*Provided records*.
########
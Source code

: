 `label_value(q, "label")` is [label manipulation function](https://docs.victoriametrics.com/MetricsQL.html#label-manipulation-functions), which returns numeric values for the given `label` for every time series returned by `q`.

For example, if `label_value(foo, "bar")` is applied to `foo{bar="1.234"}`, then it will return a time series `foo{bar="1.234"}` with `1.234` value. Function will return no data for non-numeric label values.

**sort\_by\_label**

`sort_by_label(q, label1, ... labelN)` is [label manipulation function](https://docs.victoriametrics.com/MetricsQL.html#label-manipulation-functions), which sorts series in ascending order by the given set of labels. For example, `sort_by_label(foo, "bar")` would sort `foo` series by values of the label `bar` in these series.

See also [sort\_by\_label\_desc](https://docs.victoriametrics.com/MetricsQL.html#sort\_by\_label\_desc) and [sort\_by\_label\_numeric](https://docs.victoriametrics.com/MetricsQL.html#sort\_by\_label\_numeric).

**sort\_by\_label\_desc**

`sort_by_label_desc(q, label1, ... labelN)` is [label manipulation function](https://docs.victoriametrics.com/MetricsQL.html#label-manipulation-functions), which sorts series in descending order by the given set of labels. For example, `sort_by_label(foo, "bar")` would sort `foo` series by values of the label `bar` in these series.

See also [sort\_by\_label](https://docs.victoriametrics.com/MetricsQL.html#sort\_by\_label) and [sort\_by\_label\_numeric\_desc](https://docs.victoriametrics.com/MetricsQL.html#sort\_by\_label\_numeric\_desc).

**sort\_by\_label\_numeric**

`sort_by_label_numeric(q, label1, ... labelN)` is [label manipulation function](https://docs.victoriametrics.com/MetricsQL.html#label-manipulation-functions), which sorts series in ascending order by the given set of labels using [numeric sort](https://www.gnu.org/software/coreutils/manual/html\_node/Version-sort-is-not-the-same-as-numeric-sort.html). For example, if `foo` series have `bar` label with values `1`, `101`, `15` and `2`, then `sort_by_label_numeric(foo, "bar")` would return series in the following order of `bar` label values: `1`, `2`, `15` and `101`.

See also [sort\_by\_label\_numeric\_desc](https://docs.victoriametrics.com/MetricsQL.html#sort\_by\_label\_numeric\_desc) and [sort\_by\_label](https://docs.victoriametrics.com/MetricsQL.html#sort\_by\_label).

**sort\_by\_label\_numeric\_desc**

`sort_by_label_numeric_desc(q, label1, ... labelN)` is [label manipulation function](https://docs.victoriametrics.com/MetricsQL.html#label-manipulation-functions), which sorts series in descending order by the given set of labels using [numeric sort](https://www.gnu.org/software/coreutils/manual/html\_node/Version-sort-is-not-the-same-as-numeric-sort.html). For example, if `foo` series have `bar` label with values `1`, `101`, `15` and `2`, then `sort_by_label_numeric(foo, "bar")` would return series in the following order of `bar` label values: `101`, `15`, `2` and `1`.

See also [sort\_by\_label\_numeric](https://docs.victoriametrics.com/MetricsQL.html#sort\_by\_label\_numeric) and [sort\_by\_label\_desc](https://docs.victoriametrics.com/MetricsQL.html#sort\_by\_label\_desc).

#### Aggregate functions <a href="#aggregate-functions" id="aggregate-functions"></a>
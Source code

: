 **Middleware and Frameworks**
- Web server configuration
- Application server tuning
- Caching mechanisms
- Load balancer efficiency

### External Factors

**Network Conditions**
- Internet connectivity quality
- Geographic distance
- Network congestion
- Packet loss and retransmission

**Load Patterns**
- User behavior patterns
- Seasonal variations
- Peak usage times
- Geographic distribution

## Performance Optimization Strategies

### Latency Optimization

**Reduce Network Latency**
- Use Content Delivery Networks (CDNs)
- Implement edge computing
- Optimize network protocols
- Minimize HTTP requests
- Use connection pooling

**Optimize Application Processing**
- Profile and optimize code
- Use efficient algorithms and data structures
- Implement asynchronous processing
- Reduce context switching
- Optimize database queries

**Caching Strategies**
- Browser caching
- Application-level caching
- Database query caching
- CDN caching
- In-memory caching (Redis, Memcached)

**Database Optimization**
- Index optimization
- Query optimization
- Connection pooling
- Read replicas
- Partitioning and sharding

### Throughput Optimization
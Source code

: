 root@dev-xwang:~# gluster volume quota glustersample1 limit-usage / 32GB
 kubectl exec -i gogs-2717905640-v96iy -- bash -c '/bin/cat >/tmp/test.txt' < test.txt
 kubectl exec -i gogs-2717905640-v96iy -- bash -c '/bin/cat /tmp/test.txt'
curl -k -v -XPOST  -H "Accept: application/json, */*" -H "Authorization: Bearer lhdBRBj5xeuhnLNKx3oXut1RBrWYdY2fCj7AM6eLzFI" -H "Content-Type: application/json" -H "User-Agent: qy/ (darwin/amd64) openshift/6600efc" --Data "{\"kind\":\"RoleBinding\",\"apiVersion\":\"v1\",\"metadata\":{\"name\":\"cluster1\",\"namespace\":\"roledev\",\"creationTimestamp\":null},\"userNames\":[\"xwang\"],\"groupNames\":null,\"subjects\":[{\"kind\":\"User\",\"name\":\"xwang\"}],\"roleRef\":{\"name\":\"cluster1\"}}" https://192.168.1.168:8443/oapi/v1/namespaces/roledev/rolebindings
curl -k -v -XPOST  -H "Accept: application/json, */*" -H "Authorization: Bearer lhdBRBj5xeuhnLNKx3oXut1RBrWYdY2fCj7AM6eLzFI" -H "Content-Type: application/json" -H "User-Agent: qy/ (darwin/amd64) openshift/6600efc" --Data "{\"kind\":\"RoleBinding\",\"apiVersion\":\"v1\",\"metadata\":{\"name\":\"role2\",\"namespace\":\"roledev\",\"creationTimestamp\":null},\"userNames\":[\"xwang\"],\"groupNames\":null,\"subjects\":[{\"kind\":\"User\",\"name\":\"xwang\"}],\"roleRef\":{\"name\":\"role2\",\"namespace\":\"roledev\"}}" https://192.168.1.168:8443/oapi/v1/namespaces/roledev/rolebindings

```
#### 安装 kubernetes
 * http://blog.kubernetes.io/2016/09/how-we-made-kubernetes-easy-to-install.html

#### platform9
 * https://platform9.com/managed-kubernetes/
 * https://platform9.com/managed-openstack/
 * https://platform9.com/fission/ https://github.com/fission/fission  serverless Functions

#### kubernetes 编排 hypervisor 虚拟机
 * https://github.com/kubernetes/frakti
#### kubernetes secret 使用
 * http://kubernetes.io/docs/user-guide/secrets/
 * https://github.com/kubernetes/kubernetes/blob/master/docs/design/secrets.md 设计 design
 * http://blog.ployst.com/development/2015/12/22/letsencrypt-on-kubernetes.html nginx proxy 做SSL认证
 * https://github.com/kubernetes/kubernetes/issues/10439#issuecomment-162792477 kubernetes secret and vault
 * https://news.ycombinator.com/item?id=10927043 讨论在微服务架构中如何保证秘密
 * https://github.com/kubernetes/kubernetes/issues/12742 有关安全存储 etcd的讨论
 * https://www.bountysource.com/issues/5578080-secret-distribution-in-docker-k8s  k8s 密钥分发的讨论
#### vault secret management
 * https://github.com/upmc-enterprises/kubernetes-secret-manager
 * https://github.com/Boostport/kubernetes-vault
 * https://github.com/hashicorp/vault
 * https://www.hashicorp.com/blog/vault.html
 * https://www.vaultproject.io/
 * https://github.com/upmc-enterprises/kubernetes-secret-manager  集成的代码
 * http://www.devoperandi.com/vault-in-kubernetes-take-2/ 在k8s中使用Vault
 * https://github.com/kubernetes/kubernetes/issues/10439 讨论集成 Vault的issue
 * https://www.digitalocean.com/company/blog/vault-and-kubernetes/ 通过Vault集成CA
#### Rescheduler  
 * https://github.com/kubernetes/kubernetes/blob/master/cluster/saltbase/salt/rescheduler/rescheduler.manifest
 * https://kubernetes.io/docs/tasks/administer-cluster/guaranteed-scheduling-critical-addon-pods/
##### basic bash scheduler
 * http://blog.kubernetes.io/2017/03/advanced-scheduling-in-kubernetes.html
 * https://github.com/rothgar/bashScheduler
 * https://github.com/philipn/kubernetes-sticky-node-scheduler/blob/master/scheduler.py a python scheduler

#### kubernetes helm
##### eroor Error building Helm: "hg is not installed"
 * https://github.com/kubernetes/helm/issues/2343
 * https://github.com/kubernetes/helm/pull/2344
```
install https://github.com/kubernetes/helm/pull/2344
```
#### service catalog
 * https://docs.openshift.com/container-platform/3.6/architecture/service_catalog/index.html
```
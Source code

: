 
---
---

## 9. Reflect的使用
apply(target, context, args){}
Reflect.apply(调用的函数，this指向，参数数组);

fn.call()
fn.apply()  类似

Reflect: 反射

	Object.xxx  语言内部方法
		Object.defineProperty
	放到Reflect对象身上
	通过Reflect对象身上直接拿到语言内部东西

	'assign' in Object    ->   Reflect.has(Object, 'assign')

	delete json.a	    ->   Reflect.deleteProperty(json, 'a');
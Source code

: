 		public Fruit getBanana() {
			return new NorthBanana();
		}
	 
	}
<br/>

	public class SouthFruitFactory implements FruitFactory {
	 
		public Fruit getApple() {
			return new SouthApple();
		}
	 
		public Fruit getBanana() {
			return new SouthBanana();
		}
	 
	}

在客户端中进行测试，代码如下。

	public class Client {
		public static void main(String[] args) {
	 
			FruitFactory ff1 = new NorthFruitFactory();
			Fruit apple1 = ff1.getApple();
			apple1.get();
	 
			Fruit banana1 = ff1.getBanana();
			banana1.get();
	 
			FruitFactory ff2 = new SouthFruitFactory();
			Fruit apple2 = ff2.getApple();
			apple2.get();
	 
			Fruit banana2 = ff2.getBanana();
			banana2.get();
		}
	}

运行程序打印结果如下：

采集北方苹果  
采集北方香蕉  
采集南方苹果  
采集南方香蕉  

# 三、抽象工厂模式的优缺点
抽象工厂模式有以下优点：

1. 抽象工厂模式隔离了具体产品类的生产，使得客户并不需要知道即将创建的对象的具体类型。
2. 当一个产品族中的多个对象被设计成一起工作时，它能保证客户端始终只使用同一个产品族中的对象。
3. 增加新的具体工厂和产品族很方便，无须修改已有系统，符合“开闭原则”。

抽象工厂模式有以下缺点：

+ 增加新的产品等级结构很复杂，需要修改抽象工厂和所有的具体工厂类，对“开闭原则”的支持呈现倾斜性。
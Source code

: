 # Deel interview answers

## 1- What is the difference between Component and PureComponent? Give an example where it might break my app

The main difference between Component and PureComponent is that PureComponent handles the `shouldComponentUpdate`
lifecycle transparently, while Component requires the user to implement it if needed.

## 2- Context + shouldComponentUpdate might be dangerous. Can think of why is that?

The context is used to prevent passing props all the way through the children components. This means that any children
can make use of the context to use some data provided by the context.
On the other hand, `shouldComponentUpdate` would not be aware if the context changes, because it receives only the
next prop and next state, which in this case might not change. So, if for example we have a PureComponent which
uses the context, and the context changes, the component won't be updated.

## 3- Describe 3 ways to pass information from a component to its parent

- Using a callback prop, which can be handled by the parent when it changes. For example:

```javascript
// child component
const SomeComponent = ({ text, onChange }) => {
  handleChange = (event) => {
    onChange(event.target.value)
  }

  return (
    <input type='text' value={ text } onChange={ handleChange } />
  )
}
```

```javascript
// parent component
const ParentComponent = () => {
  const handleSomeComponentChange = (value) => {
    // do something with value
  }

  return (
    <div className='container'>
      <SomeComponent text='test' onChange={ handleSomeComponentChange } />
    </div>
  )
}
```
########
Wherever the string "args" occurs in the records above, copy that line.

*Solution for this exercise*.
apply(target, context, args){}
		public static void main(String[] args) {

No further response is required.